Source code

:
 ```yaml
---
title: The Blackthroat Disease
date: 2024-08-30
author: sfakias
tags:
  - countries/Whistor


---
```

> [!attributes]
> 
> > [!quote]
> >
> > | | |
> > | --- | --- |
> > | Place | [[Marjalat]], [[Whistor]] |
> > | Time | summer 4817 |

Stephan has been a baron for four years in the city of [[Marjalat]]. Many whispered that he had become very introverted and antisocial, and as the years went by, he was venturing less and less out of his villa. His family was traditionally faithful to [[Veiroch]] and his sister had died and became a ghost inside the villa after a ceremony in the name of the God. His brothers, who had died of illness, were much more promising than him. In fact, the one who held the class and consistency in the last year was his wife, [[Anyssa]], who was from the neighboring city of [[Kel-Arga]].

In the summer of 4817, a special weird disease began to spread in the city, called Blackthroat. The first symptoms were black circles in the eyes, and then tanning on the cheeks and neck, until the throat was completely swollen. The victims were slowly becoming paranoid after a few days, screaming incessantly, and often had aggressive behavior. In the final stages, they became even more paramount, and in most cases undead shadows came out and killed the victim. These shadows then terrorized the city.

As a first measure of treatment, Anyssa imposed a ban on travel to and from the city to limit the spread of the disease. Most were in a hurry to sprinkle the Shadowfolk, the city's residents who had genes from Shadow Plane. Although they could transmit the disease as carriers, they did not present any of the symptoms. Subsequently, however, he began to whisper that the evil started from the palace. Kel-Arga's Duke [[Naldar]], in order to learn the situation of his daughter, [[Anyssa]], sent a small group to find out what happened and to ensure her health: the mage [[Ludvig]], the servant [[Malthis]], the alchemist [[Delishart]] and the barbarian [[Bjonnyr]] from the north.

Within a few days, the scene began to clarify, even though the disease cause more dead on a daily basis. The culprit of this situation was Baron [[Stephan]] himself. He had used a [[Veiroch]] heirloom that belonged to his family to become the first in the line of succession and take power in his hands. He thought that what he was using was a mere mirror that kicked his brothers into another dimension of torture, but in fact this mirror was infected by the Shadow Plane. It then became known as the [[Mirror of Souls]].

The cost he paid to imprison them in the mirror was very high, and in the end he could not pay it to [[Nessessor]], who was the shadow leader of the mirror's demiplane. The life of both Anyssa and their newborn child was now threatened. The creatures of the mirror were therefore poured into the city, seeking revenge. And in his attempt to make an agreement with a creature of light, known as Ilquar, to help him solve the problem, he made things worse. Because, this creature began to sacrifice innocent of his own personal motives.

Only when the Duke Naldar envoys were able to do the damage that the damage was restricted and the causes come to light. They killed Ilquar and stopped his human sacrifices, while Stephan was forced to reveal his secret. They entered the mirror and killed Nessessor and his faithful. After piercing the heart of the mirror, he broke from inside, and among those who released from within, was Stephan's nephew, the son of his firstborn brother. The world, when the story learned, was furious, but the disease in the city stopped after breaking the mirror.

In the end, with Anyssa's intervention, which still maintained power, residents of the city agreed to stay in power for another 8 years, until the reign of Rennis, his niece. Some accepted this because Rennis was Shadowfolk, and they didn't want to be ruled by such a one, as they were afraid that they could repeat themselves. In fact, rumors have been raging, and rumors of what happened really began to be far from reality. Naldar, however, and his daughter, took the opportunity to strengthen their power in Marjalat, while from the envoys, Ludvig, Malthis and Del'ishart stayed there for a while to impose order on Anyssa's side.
=-=-=
■ TASK PROMPT: Once each line with "summer" in the entries is counted, state the total and nothing else.

■ RESPONSE: 2